A faithful copy is needed. Set down all of the data below exactly.
(Data shown Opens)
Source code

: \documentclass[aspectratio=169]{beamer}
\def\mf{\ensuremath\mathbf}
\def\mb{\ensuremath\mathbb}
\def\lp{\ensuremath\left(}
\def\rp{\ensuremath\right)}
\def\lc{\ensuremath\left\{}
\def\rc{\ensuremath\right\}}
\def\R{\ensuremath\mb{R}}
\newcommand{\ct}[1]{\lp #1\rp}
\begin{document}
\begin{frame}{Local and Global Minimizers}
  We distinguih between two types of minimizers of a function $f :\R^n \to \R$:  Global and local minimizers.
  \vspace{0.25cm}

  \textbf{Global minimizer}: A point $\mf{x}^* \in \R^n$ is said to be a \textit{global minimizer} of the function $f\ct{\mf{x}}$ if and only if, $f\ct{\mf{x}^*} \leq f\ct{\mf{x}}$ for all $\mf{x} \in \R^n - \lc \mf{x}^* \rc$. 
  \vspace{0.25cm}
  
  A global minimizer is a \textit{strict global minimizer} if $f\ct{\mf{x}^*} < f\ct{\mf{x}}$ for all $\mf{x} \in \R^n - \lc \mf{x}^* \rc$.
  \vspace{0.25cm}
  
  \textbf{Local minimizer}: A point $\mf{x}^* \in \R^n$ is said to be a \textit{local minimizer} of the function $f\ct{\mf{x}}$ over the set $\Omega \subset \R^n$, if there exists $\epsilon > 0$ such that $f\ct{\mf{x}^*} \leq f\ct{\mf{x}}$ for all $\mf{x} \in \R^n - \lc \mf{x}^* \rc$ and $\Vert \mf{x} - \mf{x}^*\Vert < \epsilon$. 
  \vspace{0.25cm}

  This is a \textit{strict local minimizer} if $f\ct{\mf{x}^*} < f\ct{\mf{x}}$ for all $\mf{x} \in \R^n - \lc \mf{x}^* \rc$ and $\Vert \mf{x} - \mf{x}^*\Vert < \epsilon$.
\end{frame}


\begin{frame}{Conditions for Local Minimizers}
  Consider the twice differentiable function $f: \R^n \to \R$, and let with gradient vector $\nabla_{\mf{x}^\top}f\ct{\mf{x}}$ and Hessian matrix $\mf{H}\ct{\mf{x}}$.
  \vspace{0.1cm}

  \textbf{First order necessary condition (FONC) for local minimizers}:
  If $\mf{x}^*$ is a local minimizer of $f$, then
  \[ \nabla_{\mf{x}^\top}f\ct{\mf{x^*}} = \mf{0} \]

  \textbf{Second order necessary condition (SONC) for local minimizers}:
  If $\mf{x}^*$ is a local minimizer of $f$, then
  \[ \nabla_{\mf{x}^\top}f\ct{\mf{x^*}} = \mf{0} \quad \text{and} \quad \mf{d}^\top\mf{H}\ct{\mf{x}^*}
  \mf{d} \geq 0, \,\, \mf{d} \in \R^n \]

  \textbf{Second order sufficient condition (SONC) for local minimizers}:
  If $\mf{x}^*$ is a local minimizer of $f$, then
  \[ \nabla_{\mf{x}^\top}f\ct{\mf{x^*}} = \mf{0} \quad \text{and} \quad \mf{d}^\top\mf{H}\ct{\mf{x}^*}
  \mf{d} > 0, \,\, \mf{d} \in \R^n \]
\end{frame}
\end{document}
(Data shown Closes)
▶ **Solved problem**:
Source code

: \documentclass[aspectratio=169]{beamer}
\def\mf{\ensuremath\mathbf}
\def\mb{\ensuremath\mathbb}
\def\lp{\ensuremath\left(}
\def\rp{\ensuremath\right)}
\def\lc{\ensuremath\left\{}
\def\rc{\ensuremath\right\}}
\def\R{\ensuremath\mb{R}}
\newcommand{\ct}[1]{\lp #1\rp}
\begin{document}
\begin{frame}{Local and Global Minimizers}
  We distinguih between two types of minimizers of a function $f :\R^n \to \R$:  Global and local minimizers.
  \vspace{0.25cm}

  \textbf{Global minimizer}: A point $\mf{x}^* \in \R^n$ is said to be a \textit{global minimizer} of the function $f\ct{\mf{x}}$ if and only if, $f\ct{\mf{x}^*} \leq f\ct{\mf{x}}$ for all $\mf{x} \in \R^n - \lc \mf{x}^* \rc$. 
  \vspace{0.25cm}
  
  A global minimizer is a \textit{strict global minimizer} if $f\ct{\mf{x}^*} < f\ct{\mf{x}}$ for all $\mf{x} \in \R^n - \lc \mf{x}^* \rc$.
  \vspace{0.25cm}
  
  \textbf{Local minimizer}: A point $\mf{x}^* \in \R^n$ is said to be a \textit{local minimizer} of the function $f\ct{\mf{x}}$ over the set $\Omega \subset \R^n$, if there exists $\epsilon > 0$ such that $f\ct{\mf{x}^*} \leq f\ct{\mf{x}}$ for all $\mf{x} \in \R^n - \lc \mf{x}^* \rc$ and $\Vert \mf{x} - \mf{x}^*\Vert < \epsilon$. 
  \vspace{0.25cm}

  This is a \textit{strict local minimizer} if $f\ct{\mf{x}^*} < f\ct{\mf{x}}$ for all $\mf{x} \in \R^n - \lc \mf{x}^* \rc$ and $\Vert \mf{x} - \mf{x}^*\Vert < \epsilon$.
\end{frame}


\begin{frame}{Conditions for Local Minimizers}
  Consider the twice differentiable function $f: \R^n \to \R$, and let with gradient vector $\nabla_{\mf{x}^\top}f\ct{\mf{x}}$ and Hessian matrix $\mf{H}\ct{\mf{x}}$.
  \vspace{0.1cm}

  \textbf{First order necessary condition (FONC) for local minimizers}:
  If $\mf{x}^*$ is a local minimizer of $f$, then
  \[ \nabla_{\mf{x}^\top}f\ct{\mf{x^*}} = \mf{0} \]

  \textbf{Second order necessary condition (SONC) for local minimizers}:
  If $\mf{x}^*$ is a local minimizer of $f$, then
  \[ \nabla_{\mf{x}^\top}f\ct{\mf{x^*}} = \mf{0} \quad \text{and} \quad \mf{d}^\top\mf{H}\ct{\mf{x}^*}
  \mf{d} \geq 0, \,\, \mf{d} \in \R^n \]

  \textbf{Second order sufficient condition (SONC) for local minimizers}:
  If $\mf{x}^*$ is a local minimizer of $f$, then
  \[ \nabla_{\mf{x}^\top}f\ct{\mf{x^*}} = \mf{0} \quad \text{and} \quad \mf{d}^\top\mf{H}\ct{\mf{x}^*}
  \mf{d} > 0, \,\, \mf{d} \in \R^n \]
\end{frame}
\end{document}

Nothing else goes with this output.